## Task to carry out
Every record must be transcribed in its entirety, apart from the images, which are to be omitted.

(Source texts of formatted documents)
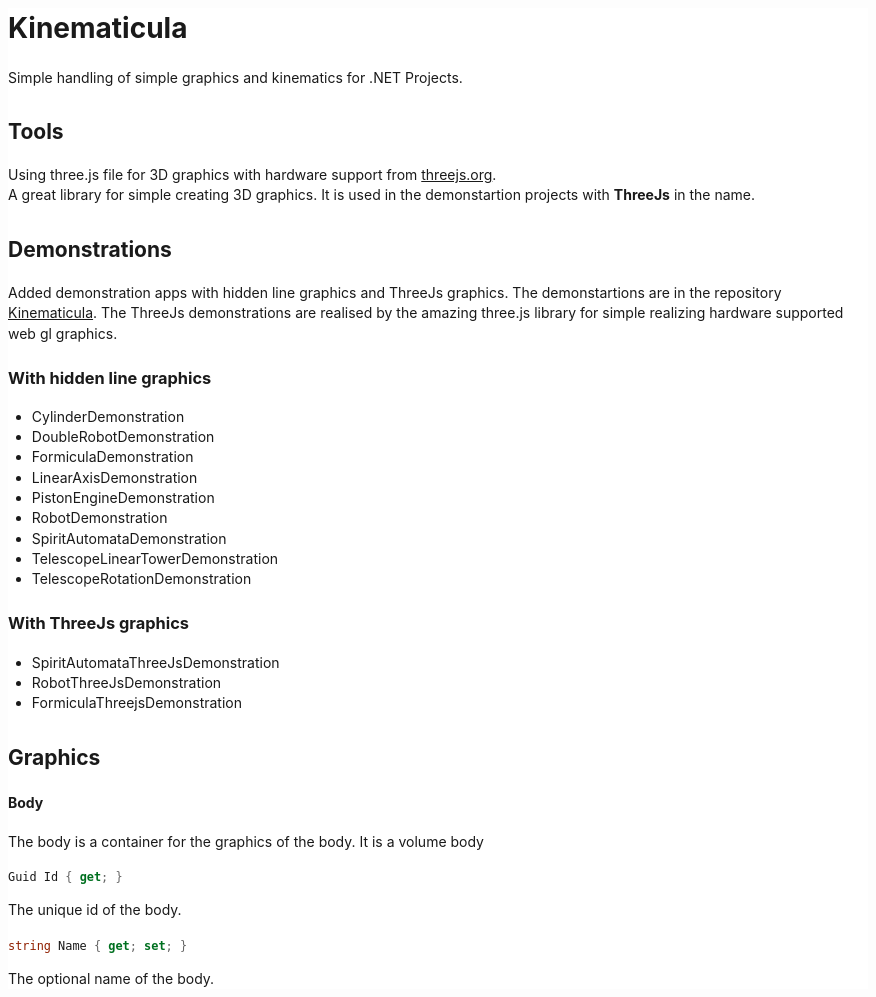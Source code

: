 # Kinematicula

Simple handling of simple graphics and kinematics for .NET Projects.

## Tools
Using three.js file for 3D graphics with hardware support from
[threejs.org](www.threejs.org).  
A great library for simple creating 3D graphics.
It is used in the demonstartion projects with **ThreeJs** in the name.

## Demonstrations
Added demonstration apps with hidden line graphics and ThreeJs graphics.
The demonstartions are in the repository [Kinematicula](https://github.com/OlafOtterbach/Kinematicula).
The ThreeJs demonstrations are realised by the amazing three.js library
for simple realizing hardware supported web gl graphics.

### With hidden line graphics
- CylinderDemonstration
- DoubleRobotDemonstration
- FormiculaDemonstration
- LinearAxisDemonstration
- PistonEngineDemonstration
- RobotDemonstration
- SpiritAutomataDemonstration
- TelescopeLinearTowerDemonstration
- TelescopeRotationDemonstration

### With ThreeJs graphics
- SpiritAutomataThreeJsDemonstration
- RobotThreeJsDemonstration
- FormiculaThreejsDemonstration



## Graphics

#### Body
The body is a container for the graphics of the body.
It is a volume body

```c#
Guid Id { get; }
```
The unique id of the body.
```c#
string Name { get; set; }
```
The optional name of the body.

## Task answer
Source code

: # Kinematicula

Simple handling of simple graphics and kinematics for .NET Projects.

## Tools
Using three.js file for 3D graphics with hardware support from
[threejs.org](www.threejs.org).  
A great library for simple creating 3D graphics.
It is used in the demonstartion projects with **ThreeJs** in the name.

## Demonstrations
Added demonstration apps with hidden line graphics and ThreeJs graphics.
The demonstartions are in the repository [Kinematicula](https://github.com/OlafOtterbach/Kinematicula).
The ThreeJs demonstrations are realised by the amazing three.js library
for simple realizing hardware supported web gl graphics.

### With hidden line graphics
- CylinderDemonstration
- DoubleRobotDemonstration
- FormiculaDemonstration
- LinearAxisDemonstration
- PistonEngineDemonstration
- RobotDemonstration
- SpiritAutomataDemonstration
- TelescopeLinearTowerDemonstration
- TelescopeRotationDemonstration

### With ThreeJs graphics
- SpiritAutomataThreeJsDemonstration
- RobotThreeJsDemonstration
- FormiculaThreejsDemonstration



## Graphics

#### Body
The body is a container for the graphics of the body.
It is a volume body

```c#
Guid Id { get; }
```
The unique id of the body.
```c#
string Name { get; set; }
```
The optional name of the body.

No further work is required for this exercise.